Work to be completed :: Look through the records and copy every line in which "just" appears.
*** Block opens ***
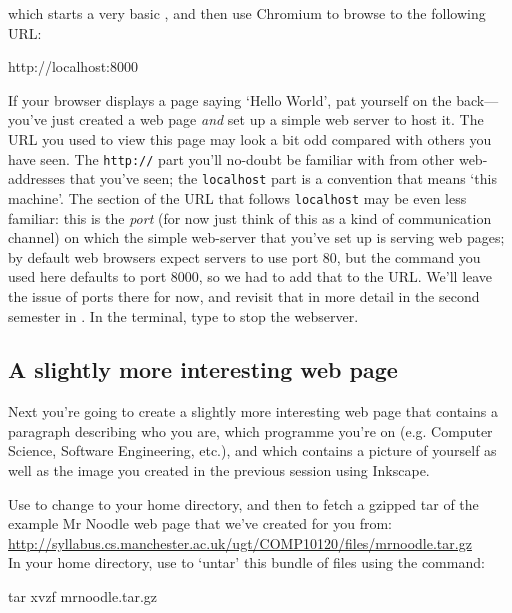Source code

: which starts a very basic , and then use Chromium to browse to the following URL:

\begin{ttoutenv}
http://localhost:8000
\end{ttoutenv}

If your browser displays a page saying `Hello World', pat yourself on
the back---you've just created a web page \textit{and} set up a simple
web server to host it. The URL you used to view this page may look a
bit odd compared with others you have seen. The \texttt{http://} part
you'll no-doubt be familiar with from other web-addresses that you've
seen; the \texttt{localhost} part is a convention that means `this
machine'. The section of the URL that follows \texttt{localhost} may
be even less familiar: this is the \textit{port} (for now just think
of this as a kind of communication channel) on which the simple
web-server that you've set up is serving web pages; by default web
browsers expect servers to use port 80, but the  command you used here defaults to port 8000, so we
had to add that to the URL. We'll leave the issue of ports there for
now, and revisit that in more detail in the second semester in
. In the terminal, type  to stop the webserver.

\subsection{A slightly more interesting web page}

Next you're going to create a slightly more interesting web page that
contains a paragraph describing who you are, which programme you're on
(e.g. Computer Science, Software Engineering, etc.), and which
contains a picture of yourself as well as the image you created in the
previous session using Inkscape.

Use  to change to your home directory, and then  to fetch a gzipped tar of the example Mr Noodle web page that we've created for you from:
\\

{\small
\url{http://syllabus.cs.manchester.ac.uk/ugt/COMP10120/files/mrnoodle.tar.gz}
}
\\

In your home directory, use  to `untar' this bundle of files using the command:

\begin{ttoutenv}
tar xvzf mrnoodle.tar.gz
\end{ttoutenv}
*** Block closes ***
Written solution ::
the back---you've just created a web page \textit{and} set up a simple
be even less familiar: this is the \textit{port} (for now just think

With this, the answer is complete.